The records that follow must be printed exactly as they are.

___ MATERIAL FOR THIS EXERCISE ___

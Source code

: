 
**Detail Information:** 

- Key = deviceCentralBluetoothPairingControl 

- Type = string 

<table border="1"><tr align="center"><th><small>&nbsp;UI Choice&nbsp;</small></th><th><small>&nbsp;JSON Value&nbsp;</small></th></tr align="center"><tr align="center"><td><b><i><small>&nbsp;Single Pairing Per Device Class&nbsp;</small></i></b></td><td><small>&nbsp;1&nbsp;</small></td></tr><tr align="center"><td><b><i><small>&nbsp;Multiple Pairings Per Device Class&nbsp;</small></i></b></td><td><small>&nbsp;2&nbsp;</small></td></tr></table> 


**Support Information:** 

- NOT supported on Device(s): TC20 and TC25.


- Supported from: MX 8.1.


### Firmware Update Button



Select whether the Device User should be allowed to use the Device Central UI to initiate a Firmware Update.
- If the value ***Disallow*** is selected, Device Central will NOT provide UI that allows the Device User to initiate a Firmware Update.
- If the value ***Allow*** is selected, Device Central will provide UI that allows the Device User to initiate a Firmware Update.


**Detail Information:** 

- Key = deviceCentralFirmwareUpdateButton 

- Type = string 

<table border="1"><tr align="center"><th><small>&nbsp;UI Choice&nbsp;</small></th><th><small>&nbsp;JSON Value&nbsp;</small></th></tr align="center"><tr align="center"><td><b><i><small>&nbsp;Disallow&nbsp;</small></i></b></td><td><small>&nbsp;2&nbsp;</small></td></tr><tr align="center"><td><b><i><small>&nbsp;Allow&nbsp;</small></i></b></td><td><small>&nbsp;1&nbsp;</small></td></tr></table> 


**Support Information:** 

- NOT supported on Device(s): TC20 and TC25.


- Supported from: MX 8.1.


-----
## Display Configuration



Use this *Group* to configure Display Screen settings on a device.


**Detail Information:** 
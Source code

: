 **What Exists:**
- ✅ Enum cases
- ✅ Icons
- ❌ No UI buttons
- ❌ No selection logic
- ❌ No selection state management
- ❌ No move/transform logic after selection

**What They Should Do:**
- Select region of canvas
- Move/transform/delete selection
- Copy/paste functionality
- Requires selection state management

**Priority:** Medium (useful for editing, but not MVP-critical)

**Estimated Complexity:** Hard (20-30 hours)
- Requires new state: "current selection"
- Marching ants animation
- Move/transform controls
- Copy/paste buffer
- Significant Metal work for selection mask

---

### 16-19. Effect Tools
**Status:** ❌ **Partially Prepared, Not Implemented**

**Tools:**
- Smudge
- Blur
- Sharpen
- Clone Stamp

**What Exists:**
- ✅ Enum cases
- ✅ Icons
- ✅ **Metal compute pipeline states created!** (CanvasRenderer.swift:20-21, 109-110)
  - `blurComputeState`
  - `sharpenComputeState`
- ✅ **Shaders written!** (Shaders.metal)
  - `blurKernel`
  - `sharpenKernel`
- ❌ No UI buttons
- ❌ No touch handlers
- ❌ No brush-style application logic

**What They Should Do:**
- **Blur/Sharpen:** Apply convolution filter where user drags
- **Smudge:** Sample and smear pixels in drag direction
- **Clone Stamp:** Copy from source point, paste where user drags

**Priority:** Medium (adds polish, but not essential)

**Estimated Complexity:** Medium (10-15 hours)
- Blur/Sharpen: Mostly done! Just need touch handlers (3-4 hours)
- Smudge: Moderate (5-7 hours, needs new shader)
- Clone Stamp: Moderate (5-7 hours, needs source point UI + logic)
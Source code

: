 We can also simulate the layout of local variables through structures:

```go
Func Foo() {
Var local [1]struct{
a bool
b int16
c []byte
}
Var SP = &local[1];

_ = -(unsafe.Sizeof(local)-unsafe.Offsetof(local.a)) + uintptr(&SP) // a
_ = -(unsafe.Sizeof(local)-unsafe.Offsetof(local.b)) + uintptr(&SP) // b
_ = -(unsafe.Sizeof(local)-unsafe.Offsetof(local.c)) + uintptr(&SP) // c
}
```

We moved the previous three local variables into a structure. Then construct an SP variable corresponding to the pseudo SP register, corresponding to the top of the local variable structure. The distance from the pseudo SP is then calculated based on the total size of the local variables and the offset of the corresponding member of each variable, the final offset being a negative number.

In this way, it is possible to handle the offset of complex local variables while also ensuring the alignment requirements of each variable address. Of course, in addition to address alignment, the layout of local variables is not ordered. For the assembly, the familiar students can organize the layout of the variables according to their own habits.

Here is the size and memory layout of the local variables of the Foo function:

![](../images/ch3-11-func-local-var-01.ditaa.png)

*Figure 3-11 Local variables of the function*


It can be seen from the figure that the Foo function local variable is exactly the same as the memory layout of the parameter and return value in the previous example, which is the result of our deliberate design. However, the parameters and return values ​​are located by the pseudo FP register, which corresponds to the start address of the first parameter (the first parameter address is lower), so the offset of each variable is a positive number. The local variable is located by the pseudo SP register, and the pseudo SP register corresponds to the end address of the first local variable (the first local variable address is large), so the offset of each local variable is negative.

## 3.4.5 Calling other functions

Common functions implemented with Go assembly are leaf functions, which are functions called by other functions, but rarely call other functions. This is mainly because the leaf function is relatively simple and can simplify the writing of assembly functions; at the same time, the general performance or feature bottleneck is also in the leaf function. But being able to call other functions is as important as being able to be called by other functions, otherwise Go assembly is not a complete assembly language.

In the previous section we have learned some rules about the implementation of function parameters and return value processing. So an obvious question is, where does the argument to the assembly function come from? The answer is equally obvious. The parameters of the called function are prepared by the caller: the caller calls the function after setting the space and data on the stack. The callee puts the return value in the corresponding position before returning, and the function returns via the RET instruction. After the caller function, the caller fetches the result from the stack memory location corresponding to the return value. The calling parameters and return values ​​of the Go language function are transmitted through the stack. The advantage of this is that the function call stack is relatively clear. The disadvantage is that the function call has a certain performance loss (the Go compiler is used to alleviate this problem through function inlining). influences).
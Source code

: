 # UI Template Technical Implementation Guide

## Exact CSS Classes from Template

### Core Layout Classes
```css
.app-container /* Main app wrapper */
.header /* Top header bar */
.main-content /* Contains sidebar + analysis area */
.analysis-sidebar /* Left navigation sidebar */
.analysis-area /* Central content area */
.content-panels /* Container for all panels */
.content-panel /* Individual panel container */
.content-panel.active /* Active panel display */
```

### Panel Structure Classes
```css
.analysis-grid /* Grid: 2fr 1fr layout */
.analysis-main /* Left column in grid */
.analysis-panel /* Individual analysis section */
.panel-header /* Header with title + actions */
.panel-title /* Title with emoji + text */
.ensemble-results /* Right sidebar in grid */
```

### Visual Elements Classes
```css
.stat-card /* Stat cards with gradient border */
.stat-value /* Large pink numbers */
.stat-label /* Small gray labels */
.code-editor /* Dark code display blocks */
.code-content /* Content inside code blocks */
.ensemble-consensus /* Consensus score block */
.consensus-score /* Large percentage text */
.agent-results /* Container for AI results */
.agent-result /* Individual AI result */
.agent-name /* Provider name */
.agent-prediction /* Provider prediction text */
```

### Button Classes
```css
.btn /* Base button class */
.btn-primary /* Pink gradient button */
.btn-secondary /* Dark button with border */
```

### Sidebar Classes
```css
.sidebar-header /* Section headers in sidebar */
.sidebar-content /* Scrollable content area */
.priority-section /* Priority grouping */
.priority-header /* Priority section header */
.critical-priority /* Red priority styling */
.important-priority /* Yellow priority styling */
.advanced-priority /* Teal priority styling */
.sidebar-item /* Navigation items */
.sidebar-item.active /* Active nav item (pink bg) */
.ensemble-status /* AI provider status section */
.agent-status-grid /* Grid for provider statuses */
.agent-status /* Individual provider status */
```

___

§ **TASK SOLUTION**
Source code

: 
**Detail Information:** 

- Key = deviceCentralBluetoothPairingControl 

- Type = string 

<table border="1"><tr align="center"><th><small>&nbsp;UI Choice&nbsp;</small></th><th><small>&nbsp;JSON Value&nbsp;</small></th></tr align="center"><tr align="center"><td><b><i><small>&nbsp;Single Pairing Per Device Class&nbsp;</small></i></b></td><td><small>&nbsp;1&nbsp;</small></td></tr><tr align="center"><td><b><i><small>&nbsp;Multiple Pairings Per Device Class&nbsp;</small></i></b></td><td><small>&nbsp;2&nbsp;</small></td></tr></table> 


**Support Information:** 

- NOT supported on Device(s): TC20 and TC25.


- Supported from: MX 8.1.


### Firmware Update Button



Select whether the Device User should be allowed to use the Device Central UI to initiate a Firmware Update.
- If the value ***Disallow*** is selected, Device Central will NOT provide UI that allows the Device User to initiate a Firmware Update.
- If the value ***Allow*** is selected, Device Central will provide UI that allows the Device User to initiate a Firmware Update.


**Detail Information:** 

- Key = deviceCentralFirmwareUpdateButton 

- Type = string 

<table border="1"><tr align="center"><th><small>&nbsp;UI Choice&nbsp;</small></th><th><small>&nbsp;JSON Value&nbsp;</small></th></tr align="center"><tr align="center"><td><b><i><small>&nbsp;Disallow&nbsp;</small></i></b></td><td><small>&nbsp;2&nbsp;</small></td></tr><tr align="center"><td><b><i><small>&nbsp;Allow&nbsp;</small></i></b></td><td><small>&nbsp;1&nbsp;</small></td></tr></table> 


**Support Information:** 

- NOT supported on Device(s): TC20 and TC25.


- Supported from: MX 8.1.


-----
## Display Configuration



Use this *Group* to configure Display Screen settings on a device.


**Detail Information:** 
Source code

: **What Exists:**
- ✅ Enum cases
- ✅ Icons
- ❌ No UI buttons
- ❌ No selection logic
- ❌ No selection state management
- ❌ No move/transform logic after selection

**What They Should Do:**
- Select region of canvas
- Move/transform/delete selection
- Copy/paste functionality
- Requires selection state management

**Priority:** Medium (useful for editing, but not MVP-critical)

**Estimated Complexity:** Hard (20-30 hours)
- Requires new state: "current selection"
- Marching ants animation
- Move/transform controls
- Copy/paste buffer
- Significant Metal work for selection mask

---

### 16-19. Effect Tools
**Status:** ❌ **Partially Prepared, Not Implemented**

**Tools:**
- Smudge
- Blur
- Sharpen
- Clone Stamp

**What Exists:**
- ✅ Enum cases
- ✅ Icons
- ✅ **Metal compute pipeline states created!** (CanvasRenderer.swift:20-21, 109-110)
  - `blurComputeState`
  - `sharpenComputeState`
- ✅ **Shaders written!** (Shaders.metal)
  - `blurKernel`
  - `sharpenKernel`
- ❌ No UI buttons
- ❌ No touch handlers
- ❌ No brush-style application logic

**What They Should Do:**
- **Blur/Sharpen:** Apply convolution filter where user drags
- **Smudge:** Sample and smear pixels in drag direction
- **Clone Stamp:** Copy from source point, paste where user drags

**Priority:** Medium (adds polish, but not essential)

**Estimated Complexity:** Medium (10-15 hours)
- Blur/Sharpen: Mostly done! Just need touch handlers (3-4 hours)
- Smudge: Moderate (5-7 hours, needs new shader)
- Clone Stamp: Moderate (5-7 hours, needs source point UI + logic)
Source code

: We can also simulate the layout of local variables through structures:

```go
Func Foo() {
Var local [1]struct{
a bool
b int16
c []byte
}
Var SP = &local[1];

_ = -(unsafe.Sizeof(local)-unsafe.Offsetof(local.a)) + uintptr(&SP) // a
_ = -(unsafe.Sizeof(local)-unsafe.Offsetof(local.b)) + uintptr(&SP) // b
_ = -(unsafe.Sizeof(local)-unsafe.Offsetof(local.c)) + uintptr(&SP) // c
}
```

We moved the previous three local variables into a structure. Then construct an SP variable corresponding to the pseudo SP register, corresponding to the top of the local variable structure. The distance from the pseudo SP is then calculated based on the total size of the local variables and the offset of the corresponding member of each variable, the final offset being a negative number.

In this way, it is possible to handle the offset of complex local variables while also ensuring the alignment requirements of each variable address. Of course, in addition to address alignment, the layout of local variables is not ordered. For the assembly, the familiar students can organize the layout of the variables according to their own habits.

Here is the size and memory layout of the local variables of the Foo function:

![](../images/ch3-11-func-local-var-01.ditaa.png)

*Figure 3-11 Local variables of the function*


It can be seen from the figure that the Foo function local variable is exactly the same as the memory layout of the parameter and return value in the previous example, which is the result of our deliberate design. However, the parameters and return values ​​are located by the pseudo FP register, which corresponds to the start address of the first parameter (the first parameter address is lower), so the offset of each variable is a positive number. The local variable is located by the pseudo SP register, and the pseudo SP register corresponds to the end address of the first local variable (the first local variable address is large), so the offset of each local variable is negative.

## 3.4.5 Calling other functions

Common functions implemented with Go assembly are leaf functions, which are functions called by other functions, but rarely call other functions. This is mainly because the leaf function is relatively simple and can simplify the writing of assembly functions; at the same time, the general performance or feature bottleneck is also in the leaf function. But being able to call other functions is as important as being able to be called by other functions, otherwise Go assembly is not a complete assembly language.

In the previous section we have learned some rules about the implementation of function parameters and return value processing. So an obvious question is, where does the argument to the assembly function come from? The answer is equally obvious. The parameters of the called function are prepared by the caller: the caller calls the function after setting the space and data on the stack. The callee puts the return value in the corresponding position before returning, and the function returns via the RET instruction. After the caller function, the caller fetches the result from the stack memory location corresponding to the return value. The calling parameters and return values ​​of the Go language function are transmitted through the stack. The advantage of this is that the function call stack is relatively clear. The disadvantage is that the function call has a certain performance loss (the Go compiler is used to alleviate this problem through function inlining). influences).
Source code

: # UI Template Technical Implementation Guide

## Exact CSS Classes from Template

### Core Layout Classes
```css
.app-container /* Main app wrapper */
.header /* Top header bar */
.main-content /* Contains sidebar + analysis area */
.analysis-sidebar /* Left navigation sidebar */
.analysis-area /* Central content area */
.content-panels /* Container for all panels */
.content-panel /* Individual panel container */
.content-panel.active /* Active panel display */
```

### Panel Structure Classes
```css
.analysis-grid /* Grid: 2fr 1fr layout */
.analysis-main /* Left column in grid */
.analysis-panel /* Individual analysis section */
.panel-header /* Header with title + actions */
.panel-title /* Title with emoji + text */
.ensemble-results /* Right sidebar in grid */
```

### Visual Elements Classes
```css
.stat-card /* Stat cards with gradient border */
.stat-value /* Large pink numbers */
.stat-label /* Small gray labels */
.code-editor /* Dark code display blocks */
.code-content /* Content inside code blocks */
.ensemble-consensus /* Consensus score block */
.consensus-score /* Large percentage text */
.agent-results /* Container for AI results */
.agent-result /* Individual AI result */
.agent-name /* Provider name */
.agent-prediction /* Provider prediction text */
```

### Button Classes
```css
.btn /* Base button class */
.btn-primary /* Pink gradient button */
.btn-secondary /* Dark button with border */
```

### Sidebar Classes
```css
.sidebar-header /* Section headers in sidebar */
.sidebar-content /* Scrollable content area */
.priority-section /* Priority grouping */
.priority-header /* Priority section header */
.critical-priority /* Red priority styling */
.important-priority /* Yellow priority styling */
.advanced-priority /* Teal priority styling */
.sidebar-item /* Navigation items */
.sidebar-item.active /* Active nav item (pink bg) */
.ensemble-status /* AI provider status section */
.agent-status-grid /* Grid for provider statuses */
.agent-status /* Individual provider status */
```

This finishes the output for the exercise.